[Start of section]

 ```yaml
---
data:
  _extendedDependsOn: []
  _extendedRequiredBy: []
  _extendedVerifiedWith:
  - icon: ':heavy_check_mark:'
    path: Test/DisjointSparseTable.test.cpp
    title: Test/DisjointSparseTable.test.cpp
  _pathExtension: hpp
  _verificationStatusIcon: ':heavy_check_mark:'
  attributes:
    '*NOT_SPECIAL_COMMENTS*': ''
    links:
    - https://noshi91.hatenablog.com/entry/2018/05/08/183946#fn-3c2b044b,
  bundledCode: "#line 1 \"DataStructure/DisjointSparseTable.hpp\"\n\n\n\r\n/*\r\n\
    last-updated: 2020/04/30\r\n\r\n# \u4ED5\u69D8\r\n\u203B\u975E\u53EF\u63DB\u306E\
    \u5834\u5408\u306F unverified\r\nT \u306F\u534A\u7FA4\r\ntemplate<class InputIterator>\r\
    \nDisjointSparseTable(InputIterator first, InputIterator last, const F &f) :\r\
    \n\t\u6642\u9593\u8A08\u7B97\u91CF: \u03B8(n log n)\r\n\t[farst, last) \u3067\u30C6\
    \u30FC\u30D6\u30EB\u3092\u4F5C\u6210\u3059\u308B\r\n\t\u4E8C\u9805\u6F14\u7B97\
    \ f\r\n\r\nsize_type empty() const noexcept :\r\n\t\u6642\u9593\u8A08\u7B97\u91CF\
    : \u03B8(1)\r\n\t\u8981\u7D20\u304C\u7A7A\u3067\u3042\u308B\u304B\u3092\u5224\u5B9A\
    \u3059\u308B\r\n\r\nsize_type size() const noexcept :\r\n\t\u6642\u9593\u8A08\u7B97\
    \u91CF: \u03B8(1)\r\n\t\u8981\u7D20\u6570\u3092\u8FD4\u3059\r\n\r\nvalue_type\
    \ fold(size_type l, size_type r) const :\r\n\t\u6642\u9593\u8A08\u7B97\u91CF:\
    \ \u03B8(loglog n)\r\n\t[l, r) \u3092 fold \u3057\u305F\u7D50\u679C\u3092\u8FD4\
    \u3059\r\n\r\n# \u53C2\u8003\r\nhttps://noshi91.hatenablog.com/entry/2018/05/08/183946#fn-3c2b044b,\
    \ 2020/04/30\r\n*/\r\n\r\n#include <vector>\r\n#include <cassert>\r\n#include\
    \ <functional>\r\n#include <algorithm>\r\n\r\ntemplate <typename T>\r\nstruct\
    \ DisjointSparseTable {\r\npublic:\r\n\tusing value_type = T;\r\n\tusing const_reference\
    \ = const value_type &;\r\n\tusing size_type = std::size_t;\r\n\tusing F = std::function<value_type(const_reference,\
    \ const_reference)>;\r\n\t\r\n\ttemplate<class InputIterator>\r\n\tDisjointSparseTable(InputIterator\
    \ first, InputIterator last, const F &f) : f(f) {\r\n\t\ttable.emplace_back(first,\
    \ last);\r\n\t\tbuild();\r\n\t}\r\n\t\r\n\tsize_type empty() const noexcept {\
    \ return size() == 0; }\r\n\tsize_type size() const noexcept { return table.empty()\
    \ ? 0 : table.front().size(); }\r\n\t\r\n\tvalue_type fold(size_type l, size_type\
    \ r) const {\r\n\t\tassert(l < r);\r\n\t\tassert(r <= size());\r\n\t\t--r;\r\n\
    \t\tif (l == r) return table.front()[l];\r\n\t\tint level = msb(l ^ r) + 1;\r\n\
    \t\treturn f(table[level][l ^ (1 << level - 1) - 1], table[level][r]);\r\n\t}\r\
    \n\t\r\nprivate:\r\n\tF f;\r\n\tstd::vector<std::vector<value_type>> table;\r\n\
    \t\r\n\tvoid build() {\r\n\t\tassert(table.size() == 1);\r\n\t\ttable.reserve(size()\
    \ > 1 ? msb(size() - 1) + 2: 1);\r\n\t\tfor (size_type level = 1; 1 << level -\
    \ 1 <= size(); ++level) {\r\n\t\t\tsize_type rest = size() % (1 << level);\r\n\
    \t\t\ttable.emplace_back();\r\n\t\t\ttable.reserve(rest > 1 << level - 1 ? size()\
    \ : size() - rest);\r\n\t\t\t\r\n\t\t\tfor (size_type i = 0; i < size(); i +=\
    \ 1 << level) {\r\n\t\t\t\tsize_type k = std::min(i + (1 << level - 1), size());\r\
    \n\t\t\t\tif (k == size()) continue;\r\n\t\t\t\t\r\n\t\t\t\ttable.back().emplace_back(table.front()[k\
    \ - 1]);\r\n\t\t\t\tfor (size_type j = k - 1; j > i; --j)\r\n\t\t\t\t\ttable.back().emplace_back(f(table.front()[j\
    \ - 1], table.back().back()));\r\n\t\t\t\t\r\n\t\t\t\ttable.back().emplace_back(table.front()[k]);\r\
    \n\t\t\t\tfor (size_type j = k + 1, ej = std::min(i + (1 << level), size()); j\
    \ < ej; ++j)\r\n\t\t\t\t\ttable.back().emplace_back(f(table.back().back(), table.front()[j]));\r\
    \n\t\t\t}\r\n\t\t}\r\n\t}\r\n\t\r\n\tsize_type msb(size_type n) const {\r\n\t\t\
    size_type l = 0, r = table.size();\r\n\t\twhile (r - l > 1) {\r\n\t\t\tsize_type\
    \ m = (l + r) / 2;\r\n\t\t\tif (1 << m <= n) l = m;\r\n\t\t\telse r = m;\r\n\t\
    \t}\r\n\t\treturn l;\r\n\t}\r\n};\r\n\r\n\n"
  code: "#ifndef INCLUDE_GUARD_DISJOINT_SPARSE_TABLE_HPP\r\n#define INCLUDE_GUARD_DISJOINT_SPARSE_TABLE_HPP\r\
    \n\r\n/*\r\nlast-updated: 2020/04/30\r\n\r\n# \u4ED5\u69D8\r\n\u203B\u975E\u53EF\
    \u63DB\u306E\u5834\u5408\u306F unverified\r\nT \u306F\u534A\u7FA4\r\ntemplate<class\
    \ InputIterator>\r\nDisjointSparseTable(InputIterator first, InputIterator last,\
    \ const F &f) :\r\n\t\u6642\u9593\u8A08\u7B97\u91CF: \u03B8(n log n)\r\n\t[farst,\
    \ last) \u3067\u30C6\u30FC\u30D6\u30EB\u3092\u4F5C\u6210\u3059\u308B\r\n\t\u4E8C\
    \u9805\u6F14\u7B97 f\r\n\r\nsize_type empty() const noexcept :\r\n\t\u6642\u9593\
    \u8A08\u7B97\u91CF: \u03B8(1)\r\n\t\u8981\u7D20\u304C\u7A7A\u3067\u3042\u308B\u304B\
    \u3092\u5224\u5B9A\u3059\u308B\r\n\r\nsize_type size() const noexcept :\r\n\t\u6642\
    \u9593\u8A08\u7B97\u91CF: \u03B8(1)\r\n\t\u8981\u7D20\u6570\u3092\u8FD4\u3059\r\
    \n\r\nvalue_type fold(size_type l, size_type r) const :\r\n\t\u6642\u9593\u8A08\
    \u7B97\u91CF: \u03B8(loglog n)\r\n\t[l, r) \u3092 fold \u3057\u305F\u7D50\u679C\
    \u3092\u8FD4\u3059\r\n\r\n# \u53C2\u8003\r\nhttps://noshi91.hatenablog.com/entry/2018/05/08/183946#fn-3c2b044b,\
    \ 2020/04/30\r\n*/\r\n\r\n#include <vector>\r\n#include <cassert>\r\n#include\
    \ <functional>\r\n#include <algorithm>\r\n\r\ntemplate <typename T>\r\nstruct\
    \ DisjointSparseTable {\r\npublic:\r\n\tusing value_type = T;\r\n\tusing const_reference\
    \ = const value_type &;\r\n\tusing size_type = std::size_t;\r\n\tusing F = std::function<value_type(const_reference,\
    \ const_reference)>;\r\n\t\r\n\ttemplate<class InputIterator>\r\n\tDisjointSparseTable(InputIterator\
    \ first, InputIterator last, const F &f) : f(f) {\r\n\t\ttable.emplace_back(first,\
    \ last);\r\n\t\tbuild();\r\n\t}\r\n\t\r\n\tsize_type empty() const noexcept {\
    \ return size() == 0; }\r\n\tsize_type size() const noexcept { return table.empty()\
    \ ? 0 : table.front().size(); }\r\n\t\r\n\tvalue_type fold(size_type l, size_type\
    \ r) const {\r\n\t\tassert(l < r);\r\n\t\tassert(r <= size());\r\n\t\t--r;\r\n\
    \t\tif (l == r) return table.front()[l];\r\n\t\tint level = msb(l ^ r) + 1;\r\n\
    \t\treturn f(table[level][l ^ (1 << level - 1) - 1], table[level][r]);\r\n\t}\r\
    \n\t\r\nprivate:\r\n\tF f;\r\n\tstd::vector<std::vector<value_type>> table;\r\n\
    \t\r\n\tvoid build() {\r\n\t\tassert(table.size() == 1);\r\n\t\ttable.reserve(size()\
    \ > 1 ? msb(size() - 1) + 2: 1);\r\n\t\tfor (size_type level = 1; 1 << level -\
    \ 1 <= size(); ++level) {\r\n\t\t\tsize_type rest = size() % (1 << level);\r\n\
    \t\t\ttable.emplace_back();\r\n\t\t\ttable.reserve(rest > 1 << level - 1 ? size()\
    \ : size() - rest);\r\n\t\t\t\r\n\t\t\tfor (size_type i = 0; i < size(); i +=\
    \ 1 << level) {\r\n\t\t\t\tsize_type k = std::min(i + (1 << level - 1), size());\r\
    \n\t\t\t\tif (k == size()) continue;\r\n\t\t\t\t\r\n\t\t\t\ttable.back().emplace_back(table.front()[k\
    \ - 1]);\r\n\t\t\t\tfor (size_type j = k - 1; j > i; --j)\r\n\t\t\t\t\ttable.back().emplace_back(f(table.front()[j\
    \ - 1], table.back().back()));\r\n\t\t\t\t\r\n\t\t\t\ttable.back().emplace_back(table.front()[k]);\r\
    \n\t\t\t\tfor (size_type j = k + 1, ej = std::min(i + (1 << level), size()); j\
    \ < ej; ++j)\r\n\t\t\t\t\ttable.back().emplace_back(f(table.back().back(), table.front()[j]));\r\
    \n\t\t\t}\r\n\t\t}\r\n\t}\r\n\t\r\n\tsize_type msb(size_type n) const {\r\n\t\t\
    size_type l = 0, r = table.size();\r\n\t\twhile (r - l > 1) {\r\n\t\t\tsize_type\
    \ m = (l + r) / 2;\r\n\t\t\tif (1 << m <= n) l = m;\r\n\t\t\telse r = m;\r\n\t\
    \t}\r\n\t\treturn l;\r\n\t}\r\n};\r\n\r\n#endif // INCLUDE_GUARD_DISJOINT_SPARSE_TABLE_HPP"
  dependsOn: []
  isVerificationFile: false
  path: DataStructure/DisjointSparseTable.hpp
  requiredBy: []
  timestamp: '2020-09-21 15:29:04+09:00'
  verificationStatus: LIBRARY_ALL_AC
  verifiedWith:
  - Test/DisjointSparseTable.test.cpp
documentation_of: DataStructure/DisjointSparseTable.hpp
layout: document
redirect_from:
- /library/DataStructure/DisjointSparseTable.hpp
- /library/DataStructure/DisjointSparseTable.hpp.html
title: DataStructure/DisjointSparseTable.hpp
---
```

[End of section]

Task goal:
If a line of the data contains the string "hatenablog", count it; then give the total alone.

Exercise result:
3